**Task data**:
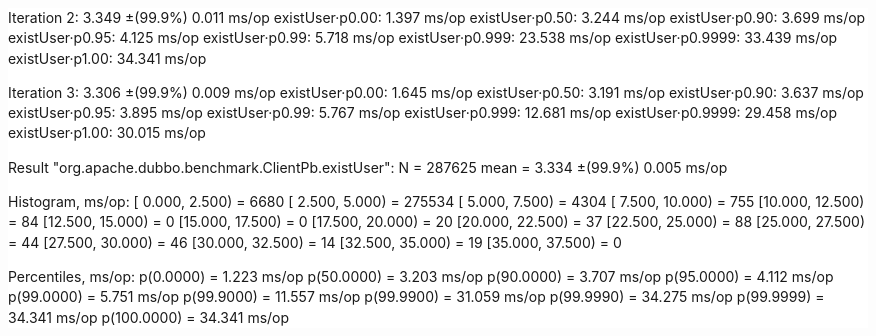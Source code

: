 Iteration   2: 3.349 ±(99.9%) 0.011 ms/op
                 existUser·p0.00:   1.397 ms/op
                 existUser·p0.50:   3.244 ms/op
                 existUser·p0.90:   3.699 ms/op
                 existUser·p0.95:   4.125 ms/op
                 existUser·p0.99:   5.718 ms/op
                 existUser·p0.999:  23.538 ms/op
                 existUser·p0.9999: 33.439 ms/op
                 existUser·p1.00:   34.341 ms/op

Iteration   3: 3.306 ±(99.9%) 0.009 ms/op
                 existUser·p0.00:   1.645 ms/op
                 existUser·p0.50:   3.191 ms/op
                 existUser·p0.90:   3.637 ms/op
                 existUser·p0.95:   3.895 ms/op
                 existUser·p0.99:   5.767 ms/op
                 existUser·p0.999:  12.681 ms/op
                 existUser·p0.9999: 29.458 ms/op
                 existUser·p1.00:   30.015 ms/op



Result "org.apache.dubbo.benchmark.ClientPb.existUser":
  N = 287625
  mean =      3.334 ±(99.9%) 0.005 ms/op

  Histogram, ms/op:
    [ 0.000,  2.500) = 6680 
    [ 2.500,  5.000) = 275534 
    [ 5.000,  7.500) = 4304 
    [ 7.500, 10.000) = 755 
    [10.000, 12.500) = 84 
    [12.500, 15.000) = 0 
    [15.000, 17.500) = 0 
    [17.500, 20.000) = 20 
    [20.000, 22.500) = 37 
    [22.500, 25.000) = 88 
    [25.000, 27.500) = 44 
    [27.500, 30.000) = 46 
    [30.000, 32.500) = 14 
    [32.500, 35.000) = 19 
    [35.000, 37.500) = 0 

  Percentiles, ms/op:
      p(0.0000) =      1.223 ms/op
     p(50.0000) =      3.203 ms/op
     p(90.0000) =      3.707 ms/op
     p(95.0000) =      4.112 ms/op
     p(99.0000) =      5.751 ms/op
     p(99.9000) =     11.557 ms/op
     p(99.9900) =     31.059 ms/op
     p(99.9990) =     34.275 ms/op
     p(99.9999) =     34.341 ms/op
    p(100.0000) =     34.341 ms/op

==

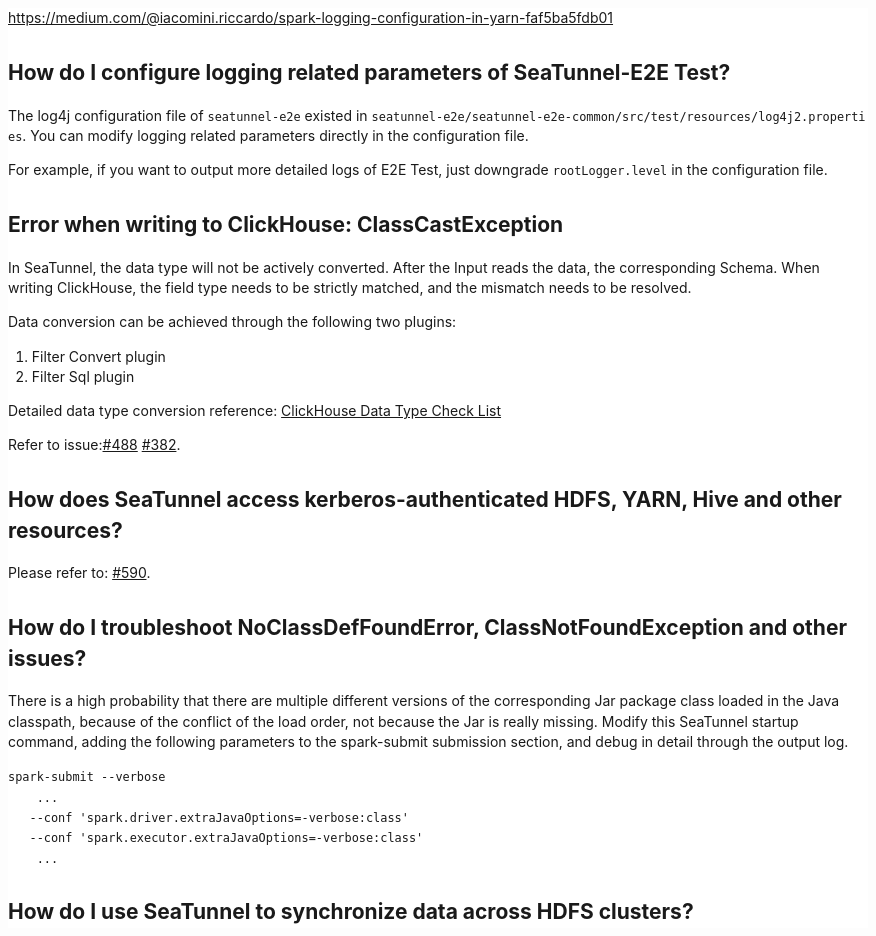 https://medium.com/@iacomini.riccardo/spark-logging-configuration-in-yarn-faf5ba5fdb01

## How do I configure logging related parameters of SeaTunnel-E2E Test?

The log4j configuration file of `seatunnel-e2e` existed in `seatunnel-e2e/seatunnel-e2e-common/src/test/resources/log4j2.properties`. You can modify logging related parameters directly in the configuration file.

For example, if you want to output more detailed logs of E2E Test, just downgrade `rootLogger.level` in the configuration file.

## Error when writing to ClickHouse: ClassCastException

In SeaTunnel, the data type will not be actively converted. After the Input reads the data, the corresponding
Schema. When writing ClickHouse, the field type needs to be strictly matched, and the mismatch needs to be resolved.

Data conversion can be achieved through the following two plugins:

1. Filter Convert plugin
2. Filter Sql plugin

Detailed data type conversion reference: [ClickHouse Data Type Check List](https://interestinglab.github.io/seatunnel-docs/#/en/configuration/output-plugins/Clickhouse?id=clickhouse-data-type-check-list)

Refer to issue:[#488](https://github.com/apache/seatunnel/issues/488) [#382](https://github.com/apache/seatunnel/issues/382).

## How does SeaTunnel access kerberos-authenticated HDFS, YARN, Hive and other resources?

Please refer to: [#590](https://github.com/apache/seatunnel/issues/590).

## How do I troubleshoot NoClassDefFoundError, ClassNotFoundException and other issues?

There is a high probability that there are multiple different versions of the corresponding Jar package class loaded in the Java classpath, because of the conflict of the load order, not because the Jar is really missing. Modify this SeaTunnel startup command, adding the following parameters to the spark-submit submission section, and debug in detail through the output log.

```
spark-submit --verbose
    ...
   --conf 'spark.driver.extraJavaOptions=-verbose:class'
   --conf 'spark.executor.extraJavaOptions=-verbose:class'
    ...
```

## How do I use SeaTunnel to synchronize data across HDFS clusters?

...

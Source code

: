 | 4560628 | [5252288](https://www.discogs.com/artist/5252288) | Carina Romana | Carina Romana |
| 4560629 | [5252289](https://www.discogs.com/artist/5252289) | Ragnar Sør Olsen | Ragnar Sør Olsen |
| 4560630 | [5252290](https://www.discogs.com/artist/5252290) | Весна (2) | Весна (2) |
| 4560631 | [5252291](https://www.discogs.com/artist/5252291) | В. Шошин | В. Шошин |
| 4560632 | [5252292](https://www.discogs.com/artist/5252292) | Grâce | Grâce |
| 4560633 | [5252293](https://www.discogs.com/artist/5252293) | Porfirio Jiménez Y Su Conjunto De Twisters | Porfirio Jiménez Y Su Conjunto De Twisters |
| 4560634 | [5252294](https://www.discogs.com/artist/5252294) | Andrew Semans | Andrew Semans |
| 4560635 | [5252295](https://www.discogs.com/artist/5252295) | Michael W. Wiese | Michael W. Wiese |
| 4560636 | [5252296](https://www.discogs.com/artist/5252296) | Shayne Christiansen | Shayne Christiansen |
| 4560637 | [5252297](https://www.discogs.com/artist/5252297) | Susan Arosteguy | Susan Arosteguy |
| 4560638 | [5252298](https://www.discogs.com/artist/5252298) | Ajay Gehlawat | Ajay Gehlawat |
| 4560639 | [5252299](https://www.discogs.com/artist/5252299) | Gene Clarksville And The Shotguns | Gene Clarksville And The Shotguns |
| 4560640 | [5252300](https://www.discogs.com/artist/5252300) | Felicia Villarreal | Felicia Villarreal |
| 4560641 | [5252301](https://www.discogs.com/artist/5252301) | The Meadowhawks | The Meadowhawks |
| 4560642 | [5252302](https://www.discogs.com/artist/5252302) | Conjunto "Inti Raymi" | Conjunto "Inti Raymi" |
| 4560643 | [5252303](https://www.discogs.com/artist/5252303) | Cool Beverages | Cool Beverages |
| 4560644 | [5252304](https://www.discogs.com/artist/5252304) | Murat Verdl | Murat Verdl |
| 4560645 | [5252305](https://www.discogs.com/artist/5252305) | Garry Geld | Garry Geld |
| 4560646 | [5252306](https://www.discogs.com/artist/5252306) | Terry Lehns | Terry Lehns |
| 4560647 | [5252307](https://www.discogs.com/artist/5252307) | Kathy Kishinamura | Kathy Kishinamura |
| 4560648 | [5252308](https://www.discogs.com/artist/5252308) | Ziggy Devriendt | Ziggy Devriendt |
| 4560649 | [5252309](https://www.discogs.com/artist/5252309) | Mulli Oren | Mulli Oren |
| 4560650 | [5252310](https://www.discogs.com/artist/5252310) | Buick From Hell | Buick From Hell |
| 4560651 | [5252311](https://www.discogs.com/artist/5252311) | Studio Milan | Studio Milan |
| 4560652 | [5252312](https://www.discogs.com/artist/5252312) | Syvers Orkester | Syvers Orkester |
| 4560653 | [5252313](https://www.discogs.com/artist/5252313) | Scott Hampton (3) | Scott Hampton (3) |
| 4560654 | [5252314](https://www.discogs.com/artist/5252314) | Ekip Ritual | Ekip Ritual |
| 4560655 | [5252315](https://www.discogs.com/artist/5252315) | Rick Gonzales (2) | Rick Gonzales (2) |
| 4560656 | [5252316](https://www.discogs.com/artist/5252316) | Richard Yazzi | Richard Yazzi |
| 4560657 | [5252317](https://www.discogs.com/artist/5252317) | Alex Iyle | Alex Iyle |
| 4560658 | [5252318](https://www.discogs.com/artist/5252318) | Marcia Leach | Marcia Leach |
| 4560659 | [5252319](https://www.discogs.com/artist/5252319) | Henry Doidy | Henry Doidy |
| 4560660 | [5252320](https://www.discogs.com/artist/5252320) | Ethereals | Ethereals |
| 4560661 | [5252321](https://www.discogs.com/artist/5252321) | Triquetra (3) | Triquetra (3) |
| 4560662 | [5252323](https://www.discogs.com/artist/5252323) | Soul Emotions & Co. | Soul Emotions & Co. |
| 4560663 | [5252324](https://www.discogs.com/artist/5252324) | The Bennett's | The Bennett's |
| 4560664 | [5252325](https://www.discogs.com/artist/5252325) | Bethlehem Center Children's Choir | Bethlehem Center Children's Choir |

**What you have to do**: There is a run of lines above from the one with "## How does" to the one with "## How do I troubleshoot"; print exactly that run, both ends included, and nothing else.

**Result of the exercise**:
## How does SeaTunnel access kerberos-authenticated HDFS, YARN, Hive and other resources?

Please refer to: [#590](https://github.com/apache/seatunnel/issues/590).

## How do I troubleshoot NoClassDefFoundError, ClassNotFoundException and other issues?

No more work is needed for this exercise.